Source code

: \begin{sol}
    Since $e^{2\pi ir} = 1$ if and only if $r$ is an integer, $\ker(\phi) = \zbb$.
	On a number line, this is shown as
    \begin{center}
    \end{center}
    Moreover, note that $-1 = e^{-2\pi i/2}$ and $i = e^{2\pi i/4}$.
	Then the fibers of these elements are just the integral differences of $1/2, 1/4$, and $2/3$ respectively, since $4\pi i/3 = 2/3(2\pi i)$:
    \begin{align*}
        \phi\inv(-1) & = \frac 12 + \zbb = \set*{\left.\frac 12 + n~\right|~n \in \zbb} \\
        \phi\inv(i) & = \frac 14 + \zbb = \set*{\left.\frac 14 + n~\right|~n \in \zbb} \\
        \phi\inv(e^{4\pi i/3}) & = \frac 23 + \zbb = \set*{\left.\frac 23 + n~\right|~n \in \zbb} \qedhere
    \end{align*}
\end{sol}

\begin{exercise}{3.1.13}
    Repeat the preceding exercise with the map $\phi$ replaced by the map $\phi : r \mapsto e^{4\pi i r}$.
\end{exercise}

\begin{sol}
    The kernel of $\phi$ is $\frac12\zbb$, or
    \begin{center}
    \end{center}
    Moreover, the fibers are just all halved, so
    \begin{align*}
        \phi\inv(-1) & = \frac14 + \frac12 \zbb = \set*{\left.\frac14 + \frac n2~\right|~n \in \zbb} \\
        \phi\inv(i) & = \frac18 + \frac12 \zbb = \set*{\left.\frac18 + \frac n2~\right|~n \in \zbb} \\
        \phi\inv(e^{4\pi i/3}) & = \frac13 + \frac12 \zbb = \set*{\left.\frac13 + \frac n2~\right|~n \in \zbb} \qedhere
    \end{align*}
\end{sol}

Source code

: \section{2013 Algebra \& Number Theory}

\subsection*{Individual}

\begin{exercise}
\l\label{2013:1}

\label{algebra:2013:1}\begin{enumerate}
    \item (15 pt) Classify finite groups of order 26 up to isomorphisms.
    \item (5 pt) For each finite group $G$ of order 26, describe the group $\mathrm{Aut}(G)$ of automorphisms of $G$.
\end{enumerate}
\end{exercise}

┄┄┄┄┄┄┄┄┄┄

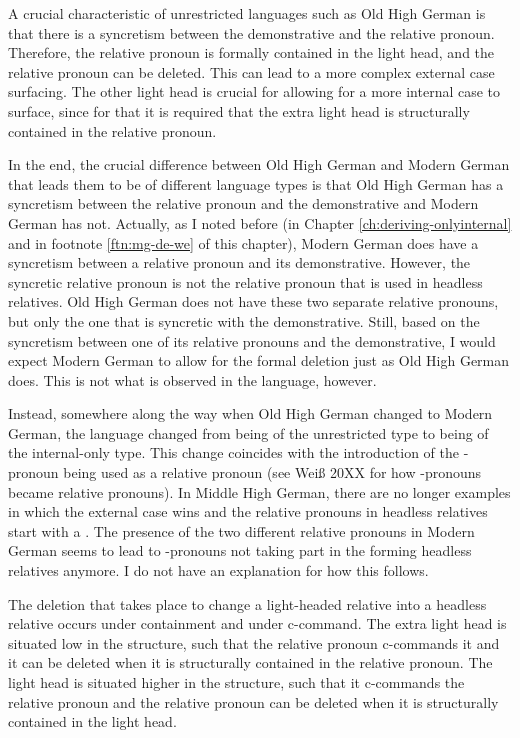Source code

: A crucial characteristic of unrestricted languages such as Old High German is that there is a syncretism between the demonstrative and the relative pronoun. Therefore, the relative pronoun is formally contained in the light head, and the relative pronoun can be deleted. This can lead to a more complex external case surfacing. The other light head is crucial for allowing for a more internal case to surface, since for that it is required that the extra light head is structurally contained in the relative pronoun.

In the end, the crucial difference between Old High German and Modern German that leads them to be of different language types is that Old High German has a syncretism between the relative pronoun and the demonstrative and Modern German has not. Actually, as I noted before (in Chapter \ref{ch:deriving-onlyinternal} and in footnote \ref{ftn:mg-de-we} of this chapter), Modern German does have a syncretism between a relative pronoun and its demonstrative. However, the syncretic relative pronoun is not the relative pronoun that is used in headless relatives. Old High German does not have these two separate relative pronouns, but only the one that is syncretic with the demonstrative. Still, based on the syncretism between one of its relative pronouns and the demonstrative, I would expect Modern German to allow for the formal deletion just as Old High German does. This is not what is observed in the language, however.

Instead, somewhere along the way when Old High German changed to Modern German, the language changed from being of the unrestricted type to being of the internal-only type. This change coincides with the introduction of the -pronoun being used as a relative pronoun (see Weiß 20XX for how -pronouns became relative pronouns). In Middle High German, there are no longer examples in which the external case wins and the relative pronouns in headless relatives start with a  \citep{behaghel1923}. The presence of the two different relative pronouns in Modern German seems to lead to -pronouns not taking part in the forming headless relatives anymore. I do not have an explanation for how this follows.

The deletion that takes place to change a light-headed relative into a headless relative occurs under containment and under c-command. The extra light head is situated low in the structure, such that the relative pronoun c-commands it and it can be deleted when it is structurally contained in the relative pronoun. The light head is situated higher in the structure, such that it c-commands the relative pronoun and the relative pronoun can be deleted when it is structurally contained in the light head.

┄┄┄┄┄┄┄┄┄┄

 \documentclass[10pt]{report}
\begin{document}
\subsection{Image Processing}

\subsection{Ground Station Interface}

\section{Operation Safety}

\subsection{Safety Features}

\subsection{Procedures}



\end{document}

┄┄┄┄┄┄┄┄┄┄

*WHAT YOU WILL DO*.
Across all lines of the data above, count those that contain the word "subsection", giving the number without further comment.

*EXERCISE RESPONSE*.
5